*** Provided material Section Begins ***
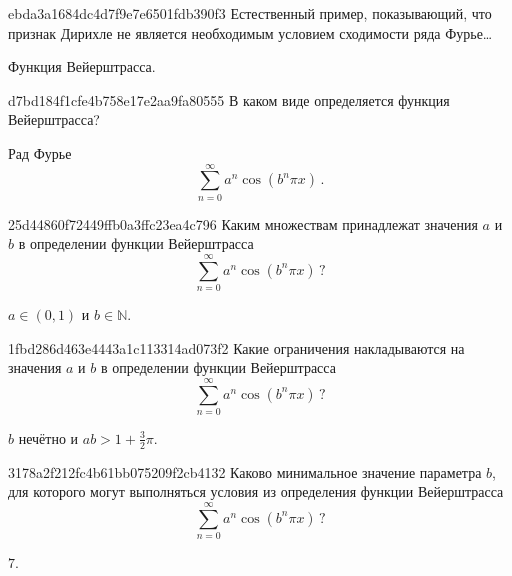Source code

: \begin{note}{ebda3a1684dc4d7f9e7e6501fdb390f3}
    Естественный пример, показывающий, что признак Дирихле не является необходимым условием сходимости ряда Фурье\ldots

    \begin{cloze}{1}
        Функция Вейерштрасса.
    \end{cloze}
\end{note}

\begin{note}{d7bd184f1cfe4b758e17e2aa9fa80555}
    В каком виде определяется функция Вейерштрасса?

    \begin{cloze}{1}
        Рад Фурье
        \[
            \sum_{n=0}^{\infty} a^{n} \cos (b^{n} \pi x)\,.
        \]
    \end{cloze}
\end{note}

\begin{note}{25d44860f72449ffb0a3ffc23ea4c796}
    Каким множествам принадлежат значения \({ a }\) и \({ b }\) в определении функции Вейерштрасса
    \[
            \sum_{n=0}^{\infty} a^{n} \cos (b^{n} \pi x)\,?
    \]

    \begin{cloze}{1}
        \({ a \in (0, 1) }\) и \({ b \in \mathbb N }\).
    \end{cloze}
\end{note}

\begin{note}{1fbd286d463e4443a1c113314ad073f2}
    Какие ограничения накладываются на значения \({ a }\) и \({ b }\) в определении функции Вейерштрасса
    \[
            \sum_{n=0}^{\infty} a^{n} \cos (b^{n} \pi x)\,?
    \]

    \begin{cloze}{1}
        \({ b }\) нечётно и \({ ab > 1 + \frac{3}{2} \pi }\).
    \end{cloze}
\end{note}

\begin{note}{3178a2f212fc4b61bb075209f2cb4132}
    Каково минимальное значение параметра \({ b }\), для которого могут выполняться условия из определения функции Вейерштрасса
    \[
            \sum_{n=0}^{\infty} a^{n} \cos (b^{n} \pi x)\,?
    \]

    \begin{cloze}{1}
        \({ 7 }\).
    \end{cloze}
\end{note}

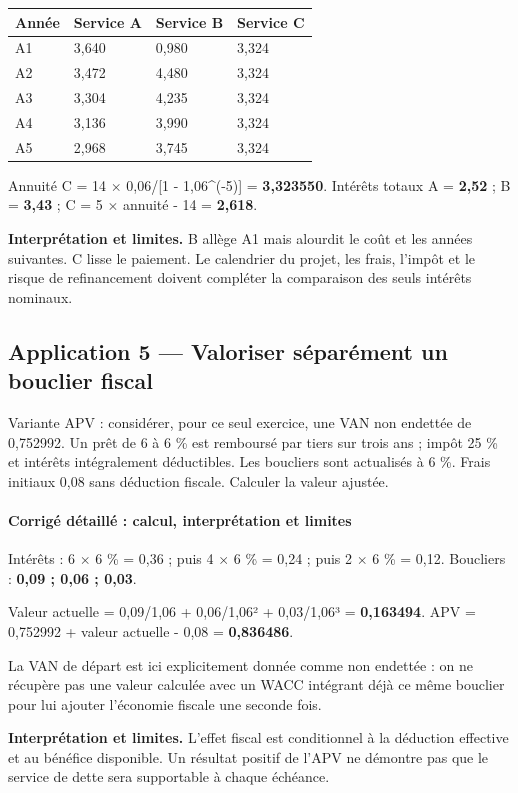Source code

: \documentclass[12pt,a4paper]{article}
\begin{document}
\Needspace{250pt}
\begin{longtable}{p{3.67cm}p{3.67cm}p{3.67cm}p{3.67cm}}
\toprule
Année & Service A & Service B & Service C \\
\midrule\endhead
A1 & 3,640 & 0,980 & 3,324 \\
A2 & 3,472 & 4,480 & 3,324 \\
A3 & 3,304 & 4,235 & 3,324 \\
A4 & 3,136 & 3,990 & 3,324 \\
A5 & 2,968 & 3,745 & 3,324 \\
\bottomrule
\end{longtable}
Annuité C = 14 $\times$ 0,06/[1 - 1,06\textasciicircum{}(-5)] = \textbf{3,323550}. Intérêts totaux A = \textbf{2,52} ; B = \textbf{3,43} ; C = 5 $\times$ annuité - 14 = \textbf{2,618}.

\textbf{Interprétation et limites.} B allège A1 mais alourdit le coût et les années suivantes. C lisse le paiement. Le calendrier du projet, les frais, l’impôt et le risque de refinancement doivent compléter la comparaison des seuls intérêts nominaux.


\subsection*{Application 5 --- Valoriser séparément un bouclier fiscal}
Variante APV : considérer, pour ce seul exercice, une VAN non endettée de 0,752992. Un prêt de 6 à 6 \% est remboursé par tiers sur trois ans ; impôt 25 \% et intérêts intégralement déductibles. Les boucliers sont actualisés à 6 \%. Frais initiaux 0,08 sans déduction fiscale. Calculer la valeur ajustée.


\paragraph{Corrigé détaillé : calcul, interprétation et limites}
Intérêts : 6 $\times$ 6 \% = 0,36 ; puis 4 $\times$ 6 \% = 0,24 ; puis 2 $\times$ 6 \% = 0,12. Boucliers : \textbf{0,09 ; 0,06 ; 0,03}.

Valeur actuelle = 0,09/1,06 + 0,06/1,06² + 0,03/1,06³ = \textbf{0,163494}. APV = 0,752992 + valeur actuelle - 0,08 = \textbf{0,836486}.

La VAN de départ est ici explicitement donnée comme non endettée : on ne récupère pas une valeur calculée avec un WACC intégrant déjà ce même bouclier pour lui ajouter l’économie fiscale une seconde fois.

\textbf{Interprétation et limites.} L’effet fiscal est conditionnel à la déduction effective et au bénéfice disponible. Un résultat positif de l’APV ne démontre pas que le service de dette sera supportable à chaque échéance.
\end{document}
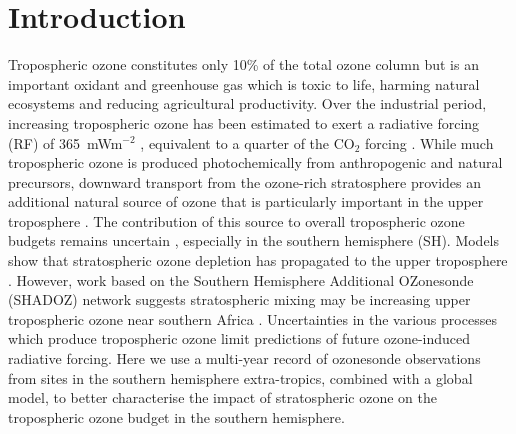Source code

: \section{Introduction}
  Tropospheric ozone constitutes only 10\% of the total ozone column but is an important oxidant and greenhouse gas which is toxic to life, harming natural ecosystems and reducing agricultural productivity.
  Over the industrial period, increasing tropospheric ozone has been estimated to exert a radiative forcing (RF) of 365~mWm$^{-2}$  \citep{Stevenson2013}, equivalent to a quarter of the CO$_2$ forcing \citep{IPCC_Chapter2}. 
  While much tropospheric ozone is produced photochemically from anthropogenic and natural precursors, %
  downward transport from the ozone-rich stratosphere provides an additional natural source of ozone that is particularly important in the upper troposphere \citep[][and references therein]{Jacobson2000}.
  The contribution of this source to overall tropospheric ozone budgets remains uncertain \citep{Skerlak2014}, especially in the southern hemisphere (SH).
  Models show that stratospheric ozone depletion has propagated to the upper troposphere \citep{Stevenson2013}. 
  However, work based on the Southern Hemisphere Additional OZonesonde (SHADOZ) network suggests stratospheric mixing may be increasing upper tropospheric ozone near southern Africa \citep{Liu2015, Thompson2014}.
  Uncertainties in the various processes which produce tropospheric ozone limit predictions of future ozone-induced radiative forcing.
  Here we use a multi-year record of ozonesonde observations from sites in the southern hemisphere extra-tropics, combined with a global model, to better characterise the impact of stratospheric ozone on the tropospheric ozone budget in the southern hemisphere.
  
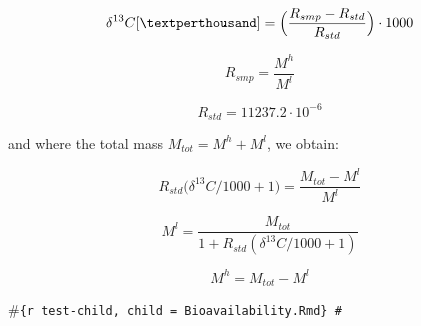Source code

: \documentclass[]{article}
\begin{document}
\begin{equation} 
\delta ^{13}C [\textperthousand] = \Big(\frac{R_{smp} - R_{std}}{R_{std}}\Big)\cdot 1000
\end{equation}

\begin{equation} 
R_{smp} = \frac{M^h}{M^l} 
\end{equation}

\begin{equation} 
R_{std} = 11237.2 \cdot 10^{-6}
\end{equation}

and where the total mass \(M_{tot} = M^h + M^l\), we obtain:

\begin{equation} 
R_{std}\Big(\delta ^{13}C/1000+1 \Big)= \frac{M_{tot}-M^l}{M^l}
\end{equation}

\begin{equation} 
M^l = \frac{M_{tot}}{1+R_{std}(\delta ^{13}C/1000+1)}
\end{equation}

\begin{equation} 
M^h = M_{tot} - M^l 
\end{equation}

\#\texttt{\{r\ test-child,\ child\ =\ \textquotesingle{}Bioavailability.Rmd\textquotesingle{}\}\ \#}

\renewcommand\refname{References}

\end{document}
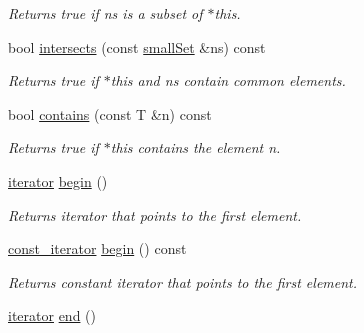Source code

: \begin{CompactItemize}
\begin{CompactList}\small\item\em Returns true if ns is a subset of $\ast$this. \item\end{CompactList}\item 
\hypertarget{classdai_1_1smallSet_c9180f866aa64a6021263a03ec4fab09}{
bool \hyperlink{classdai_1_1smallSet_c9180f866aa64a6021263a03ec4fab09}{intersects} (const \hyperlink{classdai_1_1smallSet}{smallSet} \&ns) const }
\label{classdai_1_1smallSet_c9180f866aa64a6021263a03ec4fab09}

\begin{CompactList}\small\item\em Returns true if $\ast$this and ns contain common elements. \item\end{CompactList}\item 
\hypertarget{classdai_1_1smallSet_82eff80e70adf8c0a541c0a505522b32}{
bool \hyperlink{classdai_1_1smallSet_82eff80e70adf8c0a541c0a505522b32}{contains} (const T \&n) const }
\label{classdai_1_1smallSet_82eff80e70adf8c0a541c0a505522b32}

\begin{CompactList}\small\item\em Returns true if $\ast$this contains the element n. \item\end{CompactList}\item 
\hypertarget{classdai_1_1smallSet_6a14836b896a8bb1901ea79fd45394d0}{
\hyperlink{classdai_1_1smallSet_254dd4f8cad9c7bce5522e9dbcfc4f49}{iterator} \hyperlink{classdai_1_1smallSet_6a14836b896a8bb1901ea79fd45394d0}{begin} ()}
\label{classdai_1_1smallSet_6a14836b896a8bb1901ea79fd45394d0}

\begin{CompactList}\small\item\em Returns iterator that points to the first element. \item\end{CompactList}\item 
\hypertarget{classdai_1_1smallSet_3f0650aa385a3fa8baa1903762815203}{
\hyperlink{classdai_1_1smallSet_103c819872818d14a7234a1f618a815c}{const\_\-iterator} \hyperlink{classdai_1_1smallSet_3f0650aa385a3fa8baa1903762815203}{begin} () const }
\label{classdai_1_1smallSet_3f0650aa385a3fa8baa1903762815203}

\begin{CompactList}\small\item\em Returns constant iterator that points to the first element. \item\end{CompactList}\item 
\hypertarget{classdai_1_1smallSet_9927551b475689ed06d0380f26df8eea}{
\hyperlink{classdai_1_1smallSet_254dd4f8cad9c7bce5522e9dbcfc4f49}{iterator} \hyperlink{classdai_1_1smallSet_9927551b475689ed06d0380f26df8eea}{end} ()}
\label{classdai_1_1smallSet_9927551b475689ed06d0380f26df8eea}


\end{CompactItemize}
*** Provided material Section Ends ***
- _Problem statement_
All lines of the data above that include the word "déduction" must be shown.

- _Exercise response_
Variante APV : considérer, pour ce seul exercice, une VAN non endettée de 0,752992. Un prêt de 6 à 6 \% est remboursé par tiers sur trois ans ; impôt 25 \% et intérêts intégralement déductibles. Les boucliers sont actualisés à 6 \%. Frais initiaux 0,08 sans déduction fiscale. Calculer la valeur ajustée.
\textbf{Interprétation et limites.} L’effet fiscal est conditionnel à la déduction effective et au bénéfice disponible. Un résultat positif de l’APV ne démontre pas que le service de dette sera supportable à chaque échéance.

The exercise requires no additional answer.